Now, sad to say, I have not been participating in any such activities, but I have however managed to contract tonsillitis. And it sucks.

It does however beautifully compliment the fact that I got chucked at the weekend, which was hardly surprising considering the fact that she disclosed to me that she was a Tory to me on Friday night. Well, ok, that wasn't the reason, but I guess it's better than none, which was the reason given to me...

I don't think I have any political rants for the day, other than the fact that every time I got a comment on my Salmond's Carbon Footprint story, I felt more right than I did when I wrote it.

Although I would like to thank President Salmond, because my antibiotics only cost £5 rather than the usual £6.75. Cheers, penicillin never tasted so good.

5 comments:

Anonymous said...

Funny - it looked to the rest of us like you were getting a sound hiding from all comers so disappeared quicker than a Gordon Brown opinion poll lead.

Running away from criticism then simply declaring you were right all along doesn't give you credibility - it makes you look childish.

Good luck with the tonsilitis though. I know from experience that it's not fun.

Matt's Mic said...

Professional,

I haven't run away from a thing.

I say plenty of constructive things on my blog, and to be honest you never do. Nor have you told me about YOUR blog. Does it exist?

I'm STILL waiting for a happy birthday...

Anonymous said...

You occasionally raise
some worthy and interesting points, then immediately drown them in partisan rhetoric
and ad hominem attacks. As you mature politically you'll hopefully learn that if you having damning fact then it's best to let it speak for itself, rather than getting sidetracked into personal attacks.

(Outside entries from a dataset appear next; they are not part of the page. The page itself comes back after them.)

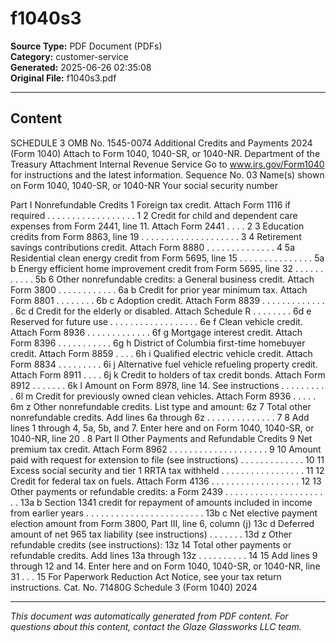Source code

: ﻿# f1040s3

**Source Type:** PDF Document (PDFs)  
**Category:** customer-service  
**Generated:** 2025-06-26 02:35:08  
**Original File:** f1040s3.pdf

---

## Content

SCHEDULE 3                                                                                                                      OMB No. 1545-0074
                                           Additional Credits and Payments
                                                                                                                                 2024
(Form 1040)
                                               Attach to Form 1040, 1040-SR, or 1040-NR.
Department of the Treasury                                                                                                      Attachment
Internal Revenue Service          Go to www.irs.gov/Form1040 for instructions and the latest information.                       Sequence No. 03
Name(s) shown on Form 1040, 1040-SR, or 1040-NR                                                                 Your social security number


  Part I       Nonrefundable Credits
  1   Foreign tax credit. Attach Form 1116 if required . . . . . . . . . . . . . . . . .                             .      1
  2   Credit for child and dependent care expenses from Form 2441, line 11. Attach Form 2441 . . .                   .      2
  3   Education credits from Form 8863, line 19 . . . . . . . . . . . . . . . . . . .                                .      3
  4   Retirement savings contributions credit. Attach Form 8880 . . . . . . . . . . . . .                            .      4
  5a Residential clean energy credit from Form 5695, line 15 . . . . . . . . . . . . . .                             .     5a
    b Energy efficient home improvement credit from Form 5695, line 32       . . . . . . . . . .                     .     5b
  6   Other nonrefundable credits:
    a General business credit. Attach Form 3800 . . . . . . . . . . . .               6a
    b Credit for prior year minimum tax. Attach Form 8801 . . . . . . . .             6b
    c Adoption credit. Attach Form 8839 . . . . . . . . . . . . . .                   6c
    d Credit for the elderly or disabled. Attach Schedule R      . . . . . . . .      6d
    e Reserved for future use . . . . . . . . . . . . . . . . . .                     6e
    f Clean vehicle credit. Attach Form 8936 . . . . . . . . . . . . .                 6f
    g Mortgage interest credit. Attach Form 8396 . . . . . . . . . . .                6g
    h District of Columbia first-time homebuyer credit. Attach Form 8859 . . . .      6h
    i Qualified electric vehicle credit. Attach Form 8834 . . . . . . . . .            6i
    j Alternative fuel vehicle refueling property credit. Attach Form 8911 . . . .     6j
    k Credit to holders of tax credit bonds. Attach Form 8912 . . . . . . .           6k
    l Amount on Form 8978, line 14. See instructions . . . . . . . . . .               6l
    m Credit for previously owned clean vehicles. Attach Form 8936 . . . . .          6m
    z Other nonrefundable credits. List type and amount:
                                                                                      6z
  7   Total other nonrefundable credits. Add lines 6a through 6z . . . . . . . . . . . . .                           .     7
  8   Add lines 1 through 4, 5a, 5b, and 7. Enter here and on Form 1040, 1040-SR, or 1040-NR, line 20                .     8
  Part II      Other Payments and Refundable Credits
  9   Net premium tax credit. Attach Form 8962 . . . . . . . . . . . . . . . . .                            .    .   .      9
 10   Amount paid with request for extension to file (see instructions) . . . . . . . . . .                 .    .   .     10
 11   Excess social security and tier 1 RRTA tax withheld . . . . . . . . . . . . . .                       .    .   .     11
 12   Credit for federal tax on fuels. Attach Form 4136 . . . . . . . . . . . . . . .                       .    .   .     12
 13   Other payments or refundable credits:
    a Form 2439 . . . . . . . . . . . . . . . . . . . . . .                             13a
    b Section 1341 credit for repayment of amounts included in income from earlier
      years . . . . . . . . . . . . . . . . . . . . . . . .                             13b
    c Net elective payment election amount from Form 3800, Part III, line 6, column (j) 13c
    d Deferred amount of net 965 tax liability (see instructions) . . . . . . .         13d
    z Other refundable credits (see instructions):
                                                                                        13z
 14   Total other payments or refundable credits. Add lines 13a through 13z      . . . . . . .              .    .   .     14
 15   Add lines 9 through 12 and 14. Enter here and on Form 1040, 1040-SR, or 1040-NR, line 31              .    .   .     15
For Paperwork Reduction Act Notice, see your tax return instructions.               Cat. No. 71480G                      Schedule 3 (Form 1040) 2024

---

*This document was automatically generated from PDF content. For questions about this content, contact the Glaze Glassworks LLC team.*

On the theme of constructive blogging: since the start of July (i.e. the period during which your party has been debating it's future leadership) the election has been widely discussed on blogs of all political flavours. It made me wonder what your constructive contribution has been to the debate:

Since the start of July:

Mentions of Iain Gray = 0
Mentions of Cathy Jamieson = 0
Mentions of Andy Kerr = 0
Mentions of Alex Salmond = 18

Amazingly for a Labour blog, in nigh on 7000 words at this time you actually mention Linda Fabiani more often then any of the three potential Scottish leaders of
your party!

For me that shows quite clearly that what you have here is not a constructive Labour blog. What you have is an anti-SNP blog - a market already more than catered for by the excellent Scottish Unionist blog.

Matt's Mic said...

Yes, maybe i've spent too much time talking about pointless things like equality, fairness and social justice.

These are the things which brought me into politics, not one cause for independence.

The SNP ignore these values. They don't work with their political aim and agenda.

Well, those values are my political aim, and acheiving them is my agenda.

Anonymous said...

Nice attempt at deflection there, but you'll have to do better than that if you want to take the moral high ground.

I would take your point seriously if you'd been writing long tracts about equality, fairness and social justice and about how your party could go about achieving them. What you've been writing is destructive and personalised attacks on the SNP for what you perceive to be their failings on these issues, but scarcely a word of substance on a positive vision.

Constructive? Don't make me laugh. You've managed to go through an entire leadership campaign, pen around 7000 words, and in the process contribute not a sentence to the debate on the direction of your party.

On a wider point - can you please show me the serious party in Scotland that stood in 2007 on a platform of unfairness, inequality and injustice? They might disagree on how you achieve it, but there is not a serious party in Scotland that would not claim to stand for all of those.

I'll give you an interesting experiment to do at the next election - take all the leaflets that come through your door. Extract all the partisan rhetoric from them, then look at the actual aspirations contained within them. In most cases you'd have difficulty identifying which leaflet they came from.

By the way - Iain Gray won, so it's safe to stick your head above the parapet again without the fear of backing the wrong horse. He even made an ill-judged attack on Salmond in his acceptance speech, so I'm sure you'll love him.